Pero hubo opiniones, algo más elaboradas, que destacaron que Trump significaba un nuevo episodio en la decadencia de los Estados Unidos. El término "decadencia" puede tener éxito, precisamente por sus múltiples significados. Funciona porque el Imperio Romano ha sido la metáfora generalizada de cualquier poder colonial desde hace milenios, porque "decadencia" sugiere "faltas graves a la moral" (o sea, orgías, maricuras, drogas y rock and roll) de parte de los sectores dominantes, que dejan muy bien la autoestima de unos sufridos cristianos (o sea, nosotros) eternamente acusados del incendio de Roma y que se preparan, resentidos, a tomar el poder de los emperadores o a poner un emperador de los suyos, más temprano que tarde.
Pablo Iglesias, el del Podemos español, puso en la mesa el concepto de "populismo" para caracterizar a Trump. Discutió el uso que los neoliberales hacen del término (equivalente a un insulto, claro), lo refirió a ciertas prácticas políticas que igual pueden usar la derecha, la izquierda y hasta el centro (todas relacionadas a articular en un solo discurso los malestares y demandas de los sectores más afectados por las minorías enriquecidas dominantes) y propuso que varios países (o hasta "el mundo": Palacios es tan eurocéntrico como cualquiera) están pasando por un "momento populista" en que irrumpen figuras o formaciones (como el mismo Podemos español) que se presentan como alternativas fuera de las opciones acostumbradas de la pugna política convencional, canalizando la rabia de los indignados, empobrecidos y maltratados, del "sistema" dominante. Si Podemos es populista (aunque de izquierda) lo mismo pudiera decirse del chavismo. A buen entendedor, le fastidian explicaciones.

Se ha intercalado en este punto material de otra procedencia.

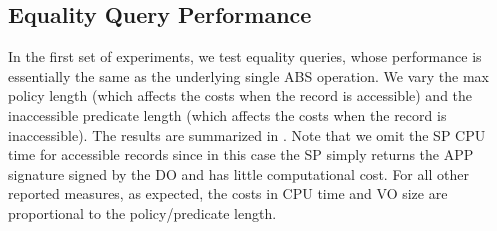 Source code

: \subsection{Equality Query Performance}

\begin{table}[t]
    \centering
    \caption{Equality Query Performance}\label{tab:access-control:equality-query}
\end{table}

In the first set of experiments, we test equality queries, whose performance is essentially the same as the underlying single ABS operation. We vary the max policy length (which affects the costs when the record is accessible) and the inaccessible predicate length (which affects the costs when the record is inaccessible). The results are summarized in . Note that we omit the SP CPU time for accessible records since in this case the SP simply returns the APP signature signed by the DO and has little computational cost. For all other reported measures, as expected, the costs in CPU time and VO size are proportional to the policy/predicate length.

Párrafo aparte merecen los rusófilos, que han recibido con alborozo la noticia del triunfo de Trump. Por supuesto, en la situación actual hay que apreciar el rol de contención del poderío norteamericano que han desempeñado tanto Rusia como China. Eso se agradece para salir de la dificultad de una década de los 90 en que la unipolaridad, la hegemonía absoluta de Estados Unidos, lucía imbatible y las loas a la globalización se confundían con las dirigidas a Washington. Pero hay que estar claros que, en todo caso, hay una pugna entre grandes potencias capitalistas todas, con sus propios intereses. Eso da márgenes de maniobra, juegos estratégicos en que se pueden colar algunas actitudes autónomas, pero tampoco es que hay que confundir a Putin con un líder revolucionario, como hacen algunos compañeros chavistas, imitando, de paso, a Trump que, como buen fascista y populista, le encanta un "Hombre fuerte".
De modo que hay que volver a pensar en la caracterización de la crisis del capitalismo mundial. Por supuesto que la hay. La situación en Europa, los desencuentros en sus élites dirigentes, la recesión, las calles ciegas que implican varias de las promesas de Trump, todo eso lo indica o, por lo menos, que hay unas dificultades inmensas que le dan nueva vigencia a la vieja categoría dialéctica de las contradicciones. Pero hay que desbrozar el camino y no dejarse llevar por el gusto por los manotazos, así sean conceptuales.